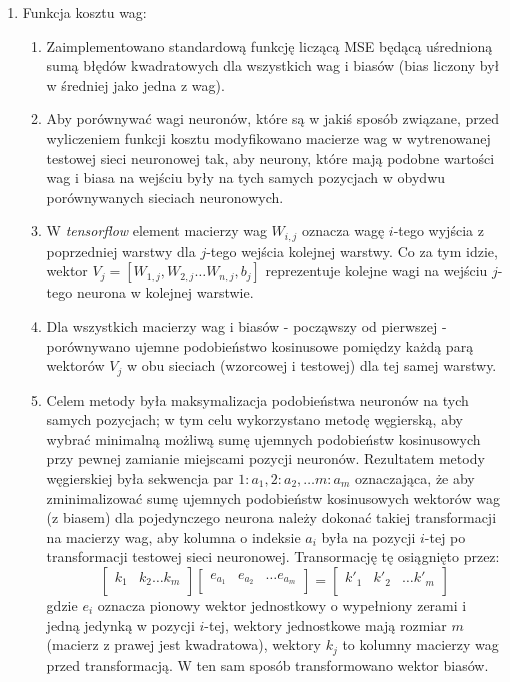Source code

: \documentclass[12pt]{article}
\begin{document}
\begin{enumerate}
	
	\item \label{tit:cost} Funkcja kosztu wag:
	\begin{enumerate}
		\item Zaimplementowano standardową funkcję liczącą MSE będącą uśrednioną sumą błędów kwadratowych dla wszystkich wag i biasów (bias liczony był w średniej jako jedna z wag).
		\item Aby porównywać wagi neuronów, które są w jakiś sposób związane, przed wyliczeniem funkcji kosztu modyfikowano macierze wag w wytrenowanej testowej sieci neuronowej tak, aby neurony, które mają podobne wartości wag i biasa na wejściu były na tych samych pozycjach w obydwu porównywanych sieciach neuronowych.
		\item W \textit{tensorflow} element macierzy wag $W_{i,j}$ oznacza wagę $i$-tego wyjścia z poprzedniej warstwy dla $j$-tego wejścia kolejnej warstwy. Co za tym idzie, wektor $V_j=[W_{1,j}, W_{2,j} \dots W_{n,j}, b_j]$ reprezentuje kolejne wagi na wejściu $j$-tego neurona w kolejnej warstwie.
		\item Dla wszystkich macierzy wag i biasów - począwszy od pierwszej - porównywano ujemne podobieństwo kosinusowe pomiędzy każdą parą wektorów $V_j$ w obu sieciach (wzorcowej i testowej) dla tej samej warstwy.
		\item Celem metody była maksymalizacja podobieństwa neuronów na tych samych pozycjach; w tym celu wykorzystano metodę węgierską, aby wybrać minimalną możliwą sumę ujemnych podobieństw kosinusowych przy pewnej zamianie miejscami pozycji neuronów. Rezultatem metody węgierskiej była sekwencja par $1:a_1, 2:a_2, \dots m:a_m$ oznaczająca, że aby zminimalizować sumę ujemnych podobieństw kosinusowych wektorów wag (z biasem) dla pojedynczego neurona należy dokonać takiej transformacji na macierzy wag, aby kolumna o indeksie $a_i$ była na pozycji \(i\)-tej po transformacji testowej sieci neuronowej. Transormację tę osiągnięto przez:
		$$\begin{bmatrix}
			k_1 & k_2 \dots k_m\\
		\end{bmatrix}
		\begin{bmatrix}
			e_{a_1} & e_{a_2} & \dots e_{a_m}\\
		\end{bmatrix}
		=
		\begin{bmatrix}
			k'_1 & k'_2 & \dots k'_m\\
		\end{bmatrix}
		$$
		gdzie \(e_i\) oznacza pionowy wektor jednostkowy o wypełniony zerami i jedną jedynką w pozycji \(i\)-tej, wektory jednostkowe mają rozmiar \(m\) (macierz z prawej jest kwadratowa), wektory \(k_j\) to kolumny macierzy wag przed transformacją. W ten sam sposób transformowano wektor biasów.

\end{enumerate}
\end{enumerate}
\end{document}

━━━━━━━━━━━━━━━━━━━━

Exact repetition of the data is needed, with no images retained.

Finished exercise:
Source code

: \documentclass[12pt]{article}
\begin{document}
\begin{enumerate}
	
	\item \label{tit:cost} Funkcja kosztu wag:
	\begin{enumerate}
		\item Zaimplementowano standardową funkcję liczącą MSE będącą uśrednioną sumą błędów kwadratowych dla wszystkich wag i biasów (bias liczony był w średniej jako jedna z wag).
		\item Aby porównywać wagi neuronów, które są w jakiś sposób związane, przed wyliczeniem funkcji kosztu modyfikowano macierze wag w wytrenowanej testowej sieci neuronowej tak, aby neurony, które mają podobne wartości wag i biasa na wejściu były na tych samych pozycjach w obydwu porównywanych sieciach neuronowych.
		\item W \textit{tensorflow} element macierzy wag $W_{i,j}$ oznacza wagę $i$-tego wyjścia z poprzedniej warstwy dla $j$-tego wejścia kolejnej warstwy. Co za tym idzie, wektor $V_j=[W_{1,j}, W_{2,j} \dots W_{n,j}, b_j]$ reprezentuje kolejne wagi na wejściu $j$-tego neurona w kolejnej warstwie.
		\item Dla wszystkich macierzy wag i biasów - począwszy od pierwszej - porównywano ujemne podobieństwo kosinusowe pomiędzy każdą parą wektorów $V_j$ w obu sieciach (wzorcowej i testowej) dla tej samej warstwy.
		\item Celem metody była maksymalizacja podobieństwa neuronów na tych samych pozycjach; w tym celu wykorzystano metodę węgierską, aby wybrać minimalną możliwą sumę ujemnych podobieństw kosinusowych przy pewnej zamianie miejscami pozycji neuronów. Rezultatem metody węgierskiej była sekwencja par $1:a_1, 2:a_2, \dots m:a_m$ oznaczająca, że aby zminimalizować sumę ujemnych podobieństw kosinusowych wektorów wag (z biasem) dla pojedynczego neurona należy dokonać takiej transformacji na macierzy wag, aby kolumna o indeksie $a_i$ była na pozycji \(i\)-tej po transformacji testowej sieci neuronowej. Transormację tę osiągnięto przez:
		$$\begin{bmatrix}
			k_1 & k_2 \dots k_m\\
		\end{bmatrix}
		\begin{bmatrix}
			e_{a_1} & e_{a_2} & \dots e_{a_m}\\
		\end{bmatrix}
		=
		\begin{bmatrix}
			k'_1 & k'_2 & \dots k'_m\\
		\end{bmatrix}
		$$
		gdzie \(e_i\) oznacza pionowy wektor jednostkowy o wypełniony zerami i jedną jedynką w pozycji \(i\)-tej, wektory jednostkowe mają rozmiar \(m\) (macierz z prawej jest kwadratowa), wektory \(k_j\) to kolumny macierzy wag przed transformacją. W ten sam sposób transformowano wektor biasów.

\end{enumerate}
\end{enumerate}
\end{document}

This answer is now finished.